History:

You want to log into your favorite website. After attempting to enter your password, you make a mistake, and you now need to re-enter your password while also clicking on all the squares with a bicycle. This service is used because bots cannot read and find every bicycle or stoplight or crosswalk the way a human would. All this to say, a website is more secure from bot attacks distributed from the internet… until recently.

Completely Automated Public Turing test or CAPTCHA has the ultimate goal of combatting any spam or automated tasks. These may be seen as annoying to the user but are a preventative measure to ensure that only human traffic is being processed. Coined in 2003 by researchers at Carnegie Mellon University, CAPTCHAs have been a standard for most security practices.

Clear and Present Danger:

Here is where things have changed. The CAPTCHA service can be called via an API. Threat actors are developing tools to forward these APIs to a CAPTCHA-solving service.  Customers can pay a premium to have actual humans solve and return a solved API call. Threat actors will forward that traffic to their bot network to appear as normal users.

The problem for the threat actors is needing to differentiate their origin IP. Another common security practice is to blacklist usual traffic coming from a single IP address. Trend Micro reported last week on the use of Proxyware.

Image by Kaspersky Daily

With the promise of easy passive income, websites are offering users the chance to share their computing power and/or unused internet bandwidth from their ISP. A user simply needs to make their computer accessible for Peer to Peer (P2P) connection to the hosted services. A paying customer will be given proxy connections from these hosted IP addresses. While there are some legitimate need cases for these services, it is very open to abuse from threat actors. See examples posted by The Hacker News.

Who Is At Risk?:

Social e-commerce sites have been target number 1 for these attacks. Poshmark is a popular site that integrates social media and offered item sales. To boost that promotion, bots can be used to like, comment, subscribe, etc. Trend Micro reported on this at the end of May 2023. Any website that offers some kind of payout through added usability can also see an uptick in Proxyware abuse.

Crypto faucets are apps or websites that give small rewards in the form of cryptocurrency to those that are able to complete simple tasks. This was made popular by the introduction of the Bitcoin Faucet referenced in this article by Poloniex.

Brute force activity such as SQL injections are possible. Origin IP addresses will be obfuscated from things like Cloudflare blacklisting solutions.

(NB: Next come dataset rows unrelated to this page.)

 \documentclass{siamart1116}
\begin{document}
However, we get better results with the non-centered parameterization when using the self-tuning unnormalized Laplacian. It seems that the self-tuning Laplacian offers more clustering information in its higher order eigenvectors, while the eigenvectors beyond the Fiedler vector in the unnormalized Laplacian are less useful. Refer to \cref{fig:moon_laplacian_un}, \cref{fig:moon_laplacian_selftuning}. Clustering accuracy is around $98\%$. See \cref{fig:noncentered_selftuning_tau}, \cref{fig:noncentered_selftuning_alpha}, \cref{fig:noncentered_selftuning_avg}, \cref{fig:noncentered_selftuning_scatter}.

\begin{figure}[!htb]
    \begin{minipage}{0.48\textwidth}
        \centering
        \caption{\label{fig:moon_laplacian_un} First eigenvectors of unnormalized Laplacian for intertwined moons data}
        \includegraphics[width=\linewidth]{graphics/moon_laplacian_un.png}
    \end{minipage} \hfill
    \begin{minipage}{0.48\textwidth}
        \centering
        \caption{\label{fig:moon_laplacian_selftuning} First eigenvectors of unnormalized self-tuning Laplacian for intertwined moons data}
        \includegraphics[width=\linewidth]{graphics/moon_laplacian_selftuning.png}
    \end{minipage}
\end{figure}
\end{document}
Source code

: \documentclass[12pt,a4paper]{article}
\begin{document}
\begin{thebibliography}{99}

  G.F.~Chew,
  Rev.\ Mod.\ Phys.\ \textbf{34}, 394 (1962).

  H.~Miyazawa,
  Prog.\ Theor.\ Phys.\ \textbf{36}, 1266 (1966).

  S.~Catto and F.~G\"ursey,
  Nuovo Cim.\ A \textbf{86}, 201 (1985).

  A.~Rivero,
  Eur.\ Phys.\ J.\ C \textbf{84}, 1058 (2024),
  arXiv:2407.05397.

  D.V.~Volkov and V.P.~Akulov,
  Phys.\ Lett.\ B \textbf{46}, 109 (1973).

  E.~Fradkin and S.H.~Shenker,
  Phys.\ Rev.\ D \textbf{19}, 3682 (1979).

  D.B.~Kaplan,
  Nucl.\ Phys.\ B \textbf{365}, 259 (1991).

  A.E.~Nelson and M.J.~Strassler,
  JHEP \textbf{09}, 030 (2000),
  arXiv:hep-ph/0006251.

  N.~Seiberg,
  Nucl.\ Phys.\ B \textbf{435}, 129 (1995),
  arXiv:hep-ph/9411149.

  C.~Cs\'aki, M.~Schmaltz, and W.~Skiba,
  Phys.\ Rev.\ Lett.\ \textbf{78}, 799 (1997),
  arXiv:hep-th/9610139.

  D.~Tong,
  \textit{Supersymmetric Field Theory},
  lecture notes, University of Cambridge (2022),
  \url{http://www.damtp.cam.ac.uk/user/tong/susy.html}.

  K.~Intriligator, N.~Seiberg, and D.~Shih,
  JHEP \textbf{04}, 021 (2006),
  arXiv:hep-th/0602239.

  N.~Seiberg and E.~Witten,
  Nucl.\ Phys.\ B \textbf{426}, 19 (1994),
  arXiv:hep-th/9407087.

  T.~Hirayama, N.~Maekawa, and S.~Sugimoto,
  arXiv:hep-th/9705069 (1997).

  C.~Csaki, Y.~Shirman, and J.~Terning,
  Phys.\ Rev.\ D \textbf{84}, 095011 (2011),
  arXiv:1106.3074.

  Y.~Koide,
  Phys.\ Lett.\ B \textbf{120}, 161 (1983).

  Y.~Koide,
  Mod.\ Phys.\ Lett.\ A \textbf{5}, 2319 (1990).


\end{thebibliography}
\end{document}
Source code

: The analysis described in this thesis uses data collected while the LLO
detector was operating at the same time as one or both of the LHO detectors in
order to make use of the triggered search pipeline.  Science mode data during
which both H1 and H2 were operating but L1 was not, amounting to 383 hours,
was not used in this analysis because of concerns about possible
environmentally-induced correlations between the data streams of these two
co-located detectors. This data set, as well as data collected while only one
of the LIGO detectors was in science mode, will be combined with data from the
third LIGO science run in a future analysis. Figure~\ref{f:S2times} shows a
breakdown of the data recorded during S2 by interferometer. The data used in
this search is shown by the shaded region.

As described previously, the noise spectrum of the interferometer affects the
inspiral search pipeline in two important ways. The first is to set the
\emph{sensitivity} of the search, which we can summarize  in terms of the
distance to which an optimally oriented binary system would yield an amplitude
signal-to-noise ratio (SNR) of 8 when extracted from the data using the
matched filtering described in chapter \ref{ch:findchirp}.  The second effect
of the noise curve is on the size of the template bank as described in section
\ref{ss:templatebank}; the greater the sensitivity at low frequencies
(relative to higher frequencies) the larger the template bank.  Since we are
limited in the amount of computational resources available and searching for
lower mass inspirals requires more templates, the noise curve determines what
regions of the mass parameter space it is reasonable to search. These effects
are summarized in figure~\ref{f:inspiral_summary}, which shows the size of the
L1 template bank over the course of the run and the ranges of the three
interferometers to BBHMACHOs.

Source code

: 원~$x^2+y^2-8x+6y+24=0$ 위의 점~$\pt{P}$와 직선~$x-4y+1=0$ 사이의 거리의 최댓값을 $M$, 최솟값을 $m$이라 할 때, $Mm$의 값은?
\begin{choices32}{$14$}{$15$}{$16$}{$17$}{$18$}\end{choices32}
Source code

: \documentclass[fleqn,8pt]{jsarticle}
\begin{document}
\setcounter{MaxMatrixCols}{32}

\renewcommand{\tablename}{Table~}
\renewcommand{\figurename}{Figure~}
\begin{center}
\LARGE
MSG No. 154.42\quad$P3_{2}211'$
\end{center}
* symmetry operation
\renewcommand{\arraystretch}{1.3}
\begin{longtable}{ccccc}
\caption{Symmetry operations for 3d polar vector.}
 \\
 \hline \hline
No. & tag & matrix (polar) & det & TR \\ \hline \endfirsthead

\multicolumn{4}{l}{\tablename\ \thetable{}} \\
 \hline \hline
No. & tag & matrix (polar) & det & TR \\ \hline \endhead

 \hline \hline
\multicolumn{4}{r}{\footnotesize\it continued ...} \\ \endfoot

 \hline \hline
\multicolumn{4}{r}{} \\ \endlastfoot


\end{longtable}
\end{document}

Threat actors are able to continue attacking website login or registration pages that are filtered only with only a CAPTCHA. This can cause companies valuable resource usage or pose other dangers.

Mitigations:

Dependent on the environment and other security measures, CAPTCHAs are simply not an effective measure for total mitigation. Obfuscation of origin IP addresses means blacklisting unusual traffic also poses a challenge. A company should set up alerts that monitor average account usage and creation. A spike may indicate an attack. While this does not stop an attacker, it will at least give a time reference for needed action.

While this is still a niche and emerging threat, the potential for attack is massive. Network service companies will be exploring mitigation efforts, but do not expect an immediate solution. This is challenging for all providers and the cybersecurity posture at large.